━━━ Available records ━━━

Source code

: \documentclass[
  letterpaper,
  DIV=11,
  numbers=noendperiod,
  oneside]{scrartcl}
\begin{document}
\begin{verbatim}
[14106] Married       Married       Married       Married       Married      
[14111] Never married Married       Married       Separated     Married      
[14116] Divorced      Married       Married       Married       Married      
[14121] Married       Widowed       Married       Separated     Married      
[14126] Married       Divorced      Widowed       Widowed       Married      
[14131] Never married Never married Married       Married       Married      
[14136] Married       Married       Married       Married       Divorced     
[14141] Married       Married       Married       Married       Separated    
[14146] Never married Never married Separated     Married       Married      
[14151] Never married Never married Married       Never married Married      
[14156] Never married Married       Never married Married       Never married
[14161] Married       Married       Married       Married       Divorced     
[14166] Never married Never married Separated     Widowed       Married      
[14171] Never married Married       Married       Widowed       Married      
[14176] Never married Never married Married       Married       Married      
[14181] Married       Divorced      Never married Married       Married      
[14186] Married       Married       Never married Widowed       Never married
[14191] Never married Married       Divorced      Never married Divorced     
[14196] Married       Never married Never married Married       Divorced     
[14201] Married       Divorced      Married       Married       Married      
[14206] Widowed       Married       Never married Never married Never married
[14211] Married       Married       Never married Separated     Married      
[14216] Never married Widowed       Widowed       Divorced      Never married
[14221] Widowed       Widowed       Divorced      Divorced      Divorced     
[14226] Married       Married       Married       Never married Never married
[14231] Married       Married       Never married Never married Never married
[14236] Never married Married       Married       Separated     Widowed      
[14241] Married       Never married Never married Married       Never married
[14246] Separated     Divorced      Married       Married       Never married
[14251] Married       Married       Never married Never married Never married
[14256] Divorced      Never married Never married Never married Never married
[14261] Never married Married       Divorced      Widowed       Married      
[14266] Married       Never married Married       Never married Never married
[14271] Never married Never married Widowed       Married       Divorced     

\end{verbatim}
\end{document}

━━━

◆ **What you are asked to do**
Your task is to output exactly the lines running from the one with "[14191] Never married" through the final line of the material above, with both ends included.

◆ **The answer**
[14191] Never married Married       Divorced      Never married Divorced     
[14196] Married       Never married Never married Married       Divorced     
[14201] Married       Divorced      Married       Married       Married      
[14206] Widowed       Married       Never married Never married Never married
[14211] Married       Married       Never married Separated     Married      
[14216] Never married Widowed       Widowed       Divorced      Never married
[14221] Widowed       Widowed       Divorced      Divorced      Divorced     
[14226] Married       Married       Married       Never married Never married
[14231] Married       Married       Never married Never married Never married
[14236] Never married Married       Married       Separated     Widowed      
[14241] Married       Never married Never married Married       Never married
[14246] Separated     Divorced      Married       Married       Never married
[14251] Married       Married       Never married Never married Never married
[14256] Divorced      Never married Never married Never married Never married
[14261] Never married Married       Divorced      Widowed       Married      
[14266] Married       Never married Married       Never married Never married
[14271] Never married Never married Widowed       Married       Divorced     

\end{verbatim}
\end{document}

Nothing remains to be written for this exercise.